# About this exercise
Lines containing the string "mathcal": how many are there below? Answer with the number only.

# Given records
◆ ◆ ◆ ◆ ◆ ◆ ◆
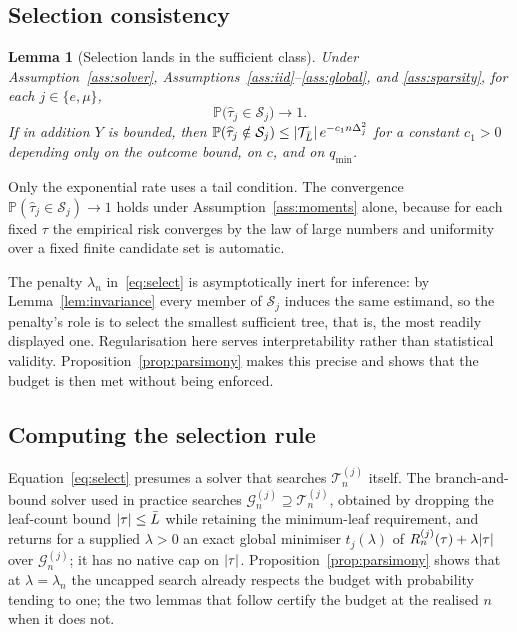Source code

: \documentclass[11pt]{article}
\theoremstyle{plain}
\newtheorem{lemma}[theorem]{Lemma}
\theoremstyle{definition}
\theoremstyle{remark}
\newcommand{\PP}{\mathbb{P}}
\newcommand{\cT}{\mathcal{T}}
\newcommand{\cS}{\mathcal{S}}
\newcommand{\cG}{\mathcal{G}}
\newcommand{\that}{\widehat{\tau}}
\DeclarePairedDelimiter{\card}{\lvert}{\rvert}
\begin{document}
\subsection{Selection consistency}

\begin{lemma}[Selection lands in the sufficient class]\label{lem:selection}
Under Assumption~\ref{ass:solver}, Assumptions~\ref{ass:iid}--\ref{ass:global},
and \ref{ass:sparsity}, for
each $j\in\{e,\mu\}$,
\[
  \PP\bigl(\that_j\in\cS_j\bigr)\longrightarrow1 .
\]
If in addition $Y$ is bounded, then
$\PP(\that_j\notin\cS_j)\le\card{\cT_{\bar L}}\,e^{-c_1n\Delta_j^2}$ for a
constant $c_1>0$ depending only on the outcome bound, on $c$, and on
$q_{\min}$.
\end{lemma}

\noindent Only the exponential rate uses a tail condition. The convergence
$\PP(\that_j\in\cS_j)\to1$ holds under Assumption~\ref{ass:moments} alone,
because for each fixed $\tau$ the empirical risk converges by the law of large
numbers and uniformity over a fixed finite candidate set is automatic.

The penalty $\lambda_n$ in~\eqref{eq:select} is asymptotically inert for
inference: by Lemma~\ref{lem:invariance} every member of $\cS_j$ induces the
same estimand, so the penalty's role is to select the smallest sufficient tree,
that is, the most readily displayed one. Regularisation here serves
interpretability rather than statistical validity.
Proposition~\ref{prop:parsimony} makes this precise and shows that the budget
is then met without being enforced.

\subsection{Computing the selection rule}\label{sec:compute}

Equation~\eqref{eq:select} presumes a solver that searches $\cT^{(j)}_n$ itself.
The branch-and-bound solver used in practice searches
$\cG^{(j)}_n\supseteq\cT^{(j)}_n$, obtained by dropping the leaf-count bound
$\card\tau\le\bar L$ while retaining the minimum-leaf requirement, and returns
for a supplied $\lambda>0$ an exact global minimiser $t_j(\lambda)$ of
$R^{(j)}_n(\tau)+\lambda\card\tau$ over $\cG^{(j)}_n$; it has no native cap on
$\card\tau$. Proposition~\ref{prop:parsimony} shows that at $\lambda=\lambda_n$
the uncapped search already respects the budget with probability tending to
one; the two lemmas that follow certify the budget at the realised $n$ when it
does not.
\end{document}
◆ ◆ ◆ ◆ ◆ ◆ ◆
# Expected answer
3